# WHAT TO DO:
Please write out the complete listing that follows, exactly as it reads.

# ENTRIES PROVIDED:

————————

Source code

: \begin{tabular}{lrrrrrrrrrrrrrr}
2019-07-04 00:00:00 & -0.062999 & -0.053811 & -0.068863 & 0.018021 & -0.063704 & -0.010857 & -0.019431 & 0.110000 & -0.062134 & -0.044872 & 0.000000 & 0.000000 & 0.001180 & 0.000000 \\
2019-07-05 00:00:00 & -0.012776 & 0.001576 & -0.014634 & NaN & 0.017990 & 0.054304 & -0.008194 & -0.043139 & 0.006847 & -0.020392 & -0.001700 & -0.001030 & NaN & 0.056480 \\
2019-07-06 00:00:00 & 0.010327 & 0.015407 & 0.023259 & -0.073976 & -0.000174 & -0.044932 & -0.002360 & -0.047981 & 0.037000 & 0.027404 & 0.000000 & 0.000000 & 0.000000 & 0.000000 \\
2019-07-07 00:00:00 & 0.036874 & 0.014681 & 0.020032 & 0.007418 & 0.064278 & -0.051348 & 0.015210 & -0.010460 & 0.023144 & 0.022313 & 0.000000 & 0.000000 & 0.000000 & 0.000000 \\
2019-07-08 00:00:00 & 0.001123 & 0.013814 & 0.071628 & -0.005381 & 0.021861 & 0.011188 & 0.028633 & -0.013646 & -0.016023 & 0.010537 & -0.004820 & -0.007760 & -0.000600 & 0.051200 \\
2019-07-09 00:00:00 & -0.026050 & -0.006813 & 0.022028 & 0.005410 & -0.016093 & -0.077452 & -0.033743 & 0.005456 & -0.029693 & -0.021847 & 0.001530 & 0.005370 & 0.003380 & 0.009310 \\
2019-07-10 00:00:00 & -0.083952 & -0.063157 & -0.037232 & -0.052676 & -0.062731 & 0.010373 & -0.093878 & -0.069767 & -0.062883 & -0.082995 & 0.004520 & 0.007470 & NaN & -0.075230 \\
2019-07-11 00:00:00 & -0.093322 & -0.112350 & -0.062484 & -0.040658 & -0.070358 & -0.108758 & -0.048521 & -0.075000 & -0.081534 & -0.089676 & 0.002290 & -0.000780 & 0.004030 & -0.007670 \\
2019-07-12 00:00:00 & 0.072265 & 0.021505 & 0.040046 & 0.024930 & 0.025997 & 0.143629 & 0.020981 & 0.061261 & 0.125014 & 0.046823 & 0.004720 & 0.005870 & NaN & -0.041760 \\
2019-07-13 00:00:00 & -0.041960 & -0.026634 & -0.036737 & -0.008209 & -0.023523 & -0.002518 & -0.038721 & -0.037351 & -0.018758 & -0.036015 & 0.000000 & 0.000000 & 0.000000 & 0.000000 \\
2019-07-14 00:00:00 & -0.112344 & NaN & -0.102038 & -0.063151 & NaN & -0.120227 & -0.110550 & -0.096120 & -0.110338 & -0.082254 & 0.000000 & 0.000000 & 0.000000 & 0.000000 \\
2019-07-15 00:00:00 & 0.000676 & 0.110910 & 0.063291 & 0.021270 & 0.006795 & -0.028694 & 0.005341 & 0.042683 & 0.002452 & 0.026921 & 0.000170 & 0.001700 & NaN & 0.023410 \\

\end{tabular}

————————

# PROBLEM SOLUTION:
Source code

: \begin{tabular}{lrrrrrrrrrrrrrr}
2019-07-04 00:00:00 & -0.062999 & -0.053811 & -0.068863 & 0.018021 & -0.063704 & -0.010857 & -0.019431 & 0.110000 & -0.062134 & -0.044872 & 0.000000 & 0.000000 & 0.001180 & 0.000000 \\
2019-07-05 00:00:00 & -0.012776 & 0.001576 & -0.014634 & NaN & 0.017990 & 0.054304 & -0.008194 & -0.043139 & 0.006847 & -0.020392 & -0.001700 & -0.001030 & NaN & 0.056480 \\
2019-07-06 00:00:00 & 0.010327 & 0.015407 & 0.023259 & -0.073976 & -0.000174 & -0.044932 & -0.002360 & -0.047981 & 0.037000 & 0.027404 & 0.000000 & 0.000000 & 0.000000 & 0.000000 \\
2019-07-07 00:00:00 & 0.036874 & 0.014681 & 0.020032 & 0.007418 & 0.064278 & -0.051348 & 0.015210 & -0.010460 & 0.023144 & 0.022313 & 0.000000 & 0.000000 & 0.000000 & 0.000000 \\
2019-07-08 00:00:00 & 0.001123 & 0.013814 & 0.071628 & -0.005381 & 0.021861 & 0.011188 & 0.028633 & -0.013646 & -0.016023 & 0.010537 & -0.004820 & -0.007760 & -0.000600 & 0.051200 \\
2019-07-09 00:00:00 & -0.026050 & -0.006813 & 0.022028 & 0.005410 & -0.016093 & -0.077452 & -0.033743 & 0.005456 & -0.029693 & -0.021847 & 0.001530 & 0.005370 & 0.003380 & 0.009310 \\
2019-07-10 00:00:00 & -0.083952 & -0.063157 & -0.037232 & -0.052676 & -0.062731 & 0.010373 & -0.093878 & -0.069767 & -0.062883 & -0.082995 & 0.004520 & 0.007470 & NaN & -0.075230 \\
2019-07-11 00:00:00 & -0.093322 & -0.112350 & -0.062484 & -0.040658 & -0.070358 & -0.108758 & -0.048521 & -0.075000 & -0.081534 & -0.089676 & 0.002290 & -0.000780 & 0.004030 & -0.007670 \\
2019-07-12 00:00:00 & 0.072265 & 0.021505 & 0.040046 & 0.024930 & 0.025997 & 0.143629 & 0.020981 & 0.061261 & 0.125014 & 0.046823 & 0.004720 & 0.005870 & NaN & -0.041760 \\
2019-07-13 00:00:00 & -0.041960 & -0.026634 & -0.036737 & -0.008209 & -0.023523 & -0.002518 & -0.038721 & -0.037351 & -0.018758 & -0.036015 & 0.000000 & 0.000000 & 0.000000 & 0.000000 \\
2019-07-14 00:00:00 & -0.112344 & NaN & -0.102038 & -0.063151 & NaN & -0.120227 & -0.110550 & -0.096120 & -0.110338 & -0.082254 & 0.000000 & 0.000000 & 0.000000 & 0.000000 \\
2019-07-15 00:00:00 & 0.000676 & 0.110910 & 0.063291 & 0.021270 & 0.006795 & -0.028694 & 0.005341 & 0.042683 & 0.002452 & 0.026921 & 0.000170 & 0.001700 & NaN & 0.023410 \\

\end{tabular}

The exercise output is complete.